Free rein's a big fault of elders. But I agree teens got to bear some responsibility of their actions as well. Parents are at a much bigger fault when they failed to educate, train and convict kids to high morals. Instead they only focus on academics and some manners.

What would you say about parents watching movies filled with bad language and acts with kids or without. Kids learn that immorality is permissible to adults but not to kids. So they do it when they think they are adults.

A heard a 5 yr old kid saying, only dads can smoke but mom's can't because he only saw his dad smoking while mom didn't. He thus concluded just that it is ok for dads but not for moms. What do you think kids of parents who drink and do other bad staff would do!

You bet! they will do the same and even worse. Because their parents only talk about morality but when it comes to action, they are just the opposite.

Posted on 12/23/2004 3:02:15 AM

rite.. Parents har waqat to apnay bachoon par nazar nahi rakh saktay na?? .. i know kay jo unko samjhaoo aur un ki tarbiaat wagaira ye zaroor bachoon par asar kertee hai ..

but the thing is kay jaab app aisee company main bethtay hein jahan mazaak aurya jaiy.. shugal wagiara hota hai tu app ka emaan level down hoo jata hai .. i have experienced it myself ..

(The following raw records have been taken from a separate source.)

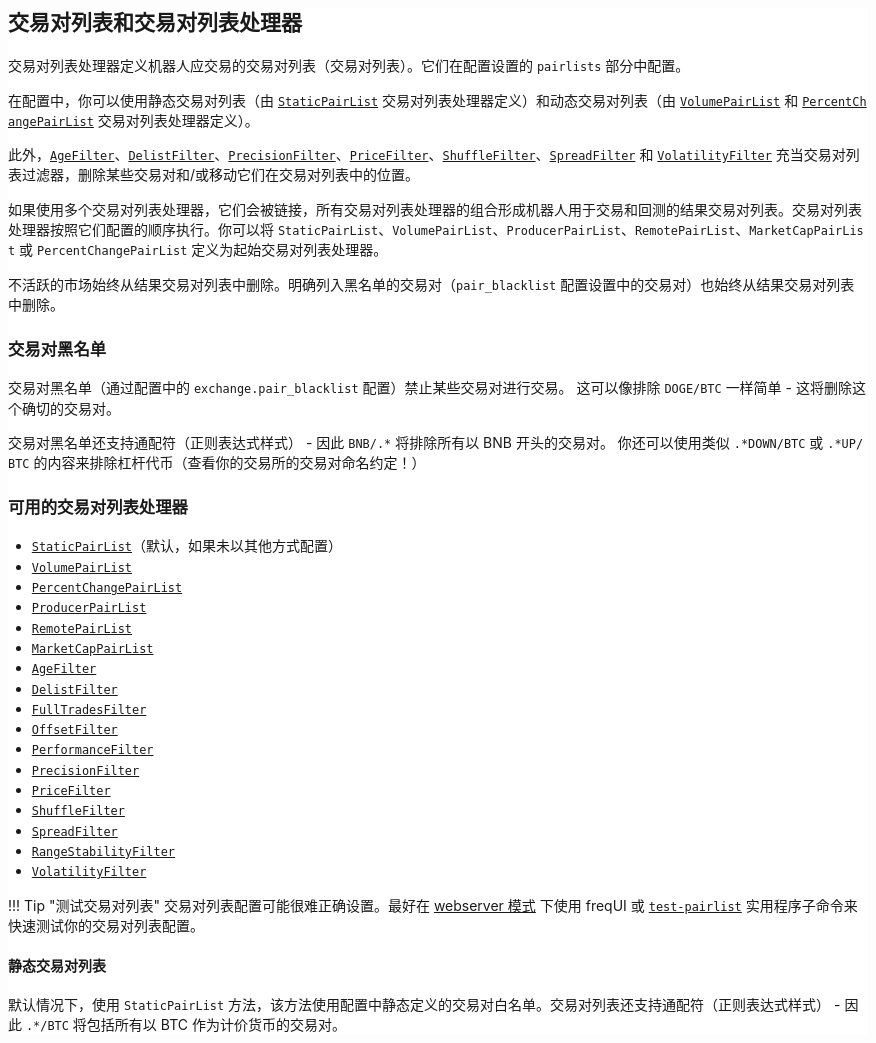 ## 交易对列表和交易对列表处理器

交易对列表处理器定义机器人应交易的交易对列表（交易对列表）。它们在配置设置的 `pairlists` 部分中配置。

在配置中，你可以使用静态交易对列表（由 [`StaticPairList`](#静态交易对列表) 交易对列表处理器定义）和动态交易对列表（由 [`VolumePairList`](#成交量交易对列表) 和 [`PercentChangePairList`](#百分比变化交易对列表) 交易对列表处理器定义）。

此外，[`AgeFilter`](#agefilter)、[`DelistFilter`](#delistfilter)、[`PrecisionFilter`](#precisionfilter)、[`PriceFilter`](#pricefilter)、[`ShuffleFilter`](#shufflefilter)、[`SpreadFilter`](#spreadfilter) 和 [`VolatilityFilter`](#volatilityfilter) 充当交易对列表过滤器，删除某些交易对和/或移动它们在交易对列表中的位置。

如果使用多个交易对列表处理器，它们会被链接，所有交易对列表处理器的组合形成机器人用于交易和回测的结果交易对列表。交易对列表处理器按照它们配置的顺序执行。你可以将 `StaticPairList`、`VolumePairList`、`ProducerPairList`、`RemotePairList`、`MarketCapPairList` 或 `PercentChangePairList` 定义为起始交易对列表处理器。

不活跃的市场始终从结果交易对列表中删除。明确列入黑名单的交易对（`pair_blacklist` 配置设置中的交易对）也始终从结果交易对列表中删除。

### 交易对黑名单

交易对黑名单（通过配置中的 `exchange.pair_blacklist` 配置）禁止某些交易对进行交易。
这可以像排除 `DOGE/BTC` 一样简单 - 这将删除这个确切的交易对。

交易对黑名单还支持通配符（正则表达式样式） - 因此 `BNB/.*` 将排除所有以 BNB 开头的交易对。
你还可以使用类似 `.*DOWN/BTC` 或 `.*UP/BTC` 的内容来排除杠杆代币（查看你的交易所的交易对命名约定！）

### 可用的交易对列表处理器

* [`StaticPairList`](#静态交易对列表)（默认，如果未以其他方式配置）
* [`VolumePairList`](#成交量交易对列表)
* [`PercentChangePairList`](#百分比变化交易对列表)
* [`ProducerPairList`](#producerpairlist)
* [`RemotePairList`](#remotepairlist)
* [`MarketCapPairList`](#marketcappairlist)
* [`AgeFilter`](#agefilter)
* [`DelistFilter`](#delistfilter)
* [`FullTradesFilter`](#fulltradesfilter)
* [`OffsetFilter`](#offsetfilter)
* [`PerformanceFilter`](#performancefilter)
* [`PrecisionFilter`](#precisionfilter)
* [`PriceFilter`](#pricefilter)
* [`ShuffleFilter`](#shufflefilter)
* [`SpreadFilter`](#spreadfilter)
* [`RangeStabilityFilter`](#rangestabilityfilter)
* [`VolatilityFilter`](#volatilityfilter)

!!! Tip "测试交易对列表"
    交易对列表配置可能很难正确设置。最好在 [webserver 模式](freq-ui.md#webserver-模式) 下使用 freqUI 或 [`test-pairlist`](utils.md#test-pairlist) 实用程序子命令来快速测试你的交易对列表配置。

#### 静态交易对列表

默认情况下，使用 `StaticPairList` 方法，该方法使用配置中静态定义的交易对白名单。交易对列表还支持通配符（正则表达式样式） - 因此 `.*/BTC` 将包括所有以 BTC 作为计价货币的交易对。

its not only parent's fault .. hamara media .. hamari society main ab loog language he is tarhaan ki use kertay hein aisee fazool harqateen kertay hein aur koi discourage bhee nahi kerta aur ye chezain bohat aam hotee ja rahee hein ..

Posted on 12/23/2004 6:15:21 PM

bakhair....

   is silsal e mein tv bhi bara -ve role play karta hey

Posted on 12/23/2004 7:22:50 PM

No doubt company and society play a great role in shaping personalities. Inner character that puts up resistance to temptations and shields one from adopting bad habits develops early in the life. I agree that Eman level goes down in a company of bad friends or spending too much time in front of tv, but the inner strengths battle it out.
You know how docs keep a child in an incubator immediately after birth to stabalize its organs and to prevent exposure to any possible germs or viruses; parents must adopt that technique to isolate kids from exposure to any foul environment for first few years. Once proper values are ingrained in their minds, parents will slowly let them loose.
When we teach kids to swim, we don't just drop 'em in deep waters. We don't even let them go on their own until we are sure they can survive. Then how do we leave our kids to the wolves of tv and media and the society at large?

Posted on 12/23/2004 8:42:49 PM

I don't think I suggested any forceful measures. I think sometimes we jump to judgments and conclusions without any research. If I tell you that research shows children upto age 9 or ten look upto their parents for guidance and take anything they offer. After that it starts to shift towards peers and friends. Developmental years are under 10 years of age when a child develops a personality with traits that will live with him/her for the rest of the life.